The innocent-looking meerkats are known to work well in groups, but a new study of violent behavior has named these animals as the most murderous mammal known to science.

For the new study, José María Gómez and colleagues from the University of Granada in Spain came up with a list of 1,024 mammal species based on the number of deaths that were caused by members of the same species. They found that 19.4 percent of all meerkat deaths were the result of murder by their own kind.

Meerkats are catlike carnivorous mammals that live in groups called mobs. A meerkat mob often has about 20 members, but bigger families may have 50 or more.

Despite living in social groups and cooperatively hunt, meerkats have murderous capabilities. Their violence has already been documented by the scientific community. In a 2006 study, researchers from the University of Cambridge revealed that female meerkats resort to infanticide to maintain dominance or secure resources.

The researchers observed that with the strict hierarchical society of these animals, pregnant dominant females would kill litter born to subordinates. The subordinates also kill other pups born to other females to ensure better resources for their offspring.

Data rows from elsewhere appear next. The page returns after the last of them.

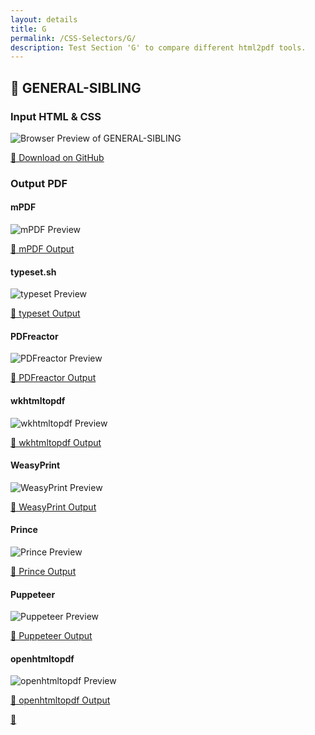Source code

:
 ```yaml
---
layout: details
title: G
permalink: /CSS-Selectors/G/
description: Test Section 'G' to compare different html2pdf tools.
---
```




## 🔬 GENERAL-SIBLING

### Input HTML & CSS

<div class="browser-mockup with-url">
    <div>
        <img src="/{{ page.path }}/../browser_screenshot__html_CSS_Selectors_G_general-sibling.html.pdf.png" alt="Browser Preview of GENERAL-SIBLING" />
    </div>
</div>
<p>
    <a href="https://raw.githubusercontent.com/azettl/compare.html2pdf.tools/master//html/CSS%20Selectors/G/general-sibling.html" target="_blank" rel="noopener">📄 Download on GitHub</a>
</p>

### Output PDF

<div class="details-boxes">
    <div>
        <h4>mPDF</h4>
        <img src="/{{ page.path }}/../mpdf__html_CSS_Selectors_G_general-sibling.html.png" alt="mPDF Preview" />
        <p>
            <a href="/{{ page.path }}/../mpdf__html_CSS_Selectors_G_general-sibling.html.pdf" target="_blank">📕 mPDF Output</a>
        </p>
    </div>
    <div>
        <h4>typeset.sh</h4>
        <img src="/{{ page.path }}/../typeset__html_CSS_Selectors_G_general-sibling.html.png" alt="typeset Preview" />
        <p>
            <a href="/{{ page.path }}/../typeset__html_CSS_Selectors_G_general-sibling.html.pdf" target="_blank">📕 typeset Output</a>
        </p>
    </div>
    <div>
        <h4>PDFreactor</h4>
        <img src="/{{ page.path }}/../pdfreactor__html_CSS_Selectors_G_general-sibling.html.png" alt="PDFreactor Preview" />
        <p>
            <a href="/{{ page.path }}/../pdfreactor__html_CSS_Selectors_G_general-sibling.html.pdf" target="_blank">📕 PDFreactor Output</a>
        </p>
    </div>
    <div>
        <h4>wkhtmltopdf</h4>
        <img src="/{{ page.path }}/../wkhtmltopdf__html_CSS_Selectors_G_general-sibling.html.png" alt="wkhtmltopdf Preview" />
        <p>
            <a href="/{{ page.path }}/../wkhtmltopdf__html_CSS_Selectors_G_general-sibling.html.pdf" target="_blank">📕 wkhtmltopdf Output</a>
        </p>
    </div>
    <div>
        <h4>WeasyPrint</h4>
        <img src="/{{ page.path }}/../weasyprint__html_CSS_Selectors_G_general-sibling.html.png" alt="WeasyPrint Preview" />
        <p>
            <a href="/{{ page.path }}/../weasyprint__html_CSS_Selectors_G_general-sibling.html.pdf" target="_blank">📕 WeasyPrint Output</a>
        </p>
    </div>
    <div>
        <h4>Prince</h4>
        <img src="/{{ page.path }}/../princexml__html_CSS_Selectors_G_general-sibling.html.png" alt="Prince Preview" />
        <p>
            <a href="/{{ page.path }}/../princexml__html_CSS_Selectors_G_general-sibling.html.pdf" target="_blank">📕 Prince Output</a>
        </p>
    </div>
    <div>
        <h4>Puppeteer</h4>
        <img src="/{{ page.path }}/../puppeteer__html_CSS_Selectors_G_general-sibling.html.png" alt="Puppeteer Preview" />
        <p>
            <a href="/{{ page.path }}/../puppeteer__html_CSS_Selectors_G_general-sibling.html.pdf" target="_blank">📕 Puppeteer Output</a>
        </p>
    </div>
    <div>
        <h4>openhtmltopdf</h4>
        <img src="/{{ page.path }}/../openhtmltopdf__html_CSS_Selectors_G_general-sibling.html.png" alt="openhtmltopdf Preview" />
        <p>
            <a href="/{{ page.path }}/../openhtmltopdf__html_CSS_Selectors_G_general-sibling.html.pdf" target="_blank">📕 openhtmltopdf Output</a>
        </p>
    </div>
</div>

<a href="#top" class="rocket-outer">
    <span class="rocket">🚀</span>
</a>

"Despite dominants largely monopolizing reproduction, subordinates do attempt to interfere with the breeding attempts of others, in order to maximize their own meager share," said Andrew Young, co-author of the 2006 study, which was published in Biology Letters.

The new study conducted by Gómez and colleagues showed that despite their relatively small size, meerkats are more murderous than the larger brown bear whose murder rate is only 9.7 percent.

Other animals that made it to the most murderous mammal list include the Blue monkey, Red-fronted lemur, Mongoose lemur, Black lemur, New Zealand sea lion, Long-tailed marmot, Lion, Banded Mongoose, Grey wolf and Chacma baboon.

Gómez and colleagues said that they conducted the study with the aim of understanding the origins of human behavior. Between 500 and 3,000 years ago, rates of lethal violence among humans were between 15 and 30 percent.

"The psychological, sociological and evolutionary roots of conspecific violence in humans are still debated, despite attracting the attention of intellectuals for over two millennia," the researchers wrote in their study, which was published in the journal Nature on Sep. 28.

"Here we propose a conceptual approach towards understanding these roots based on the assumption that aggression in mammals, including humans, has a significant phylogenetic component.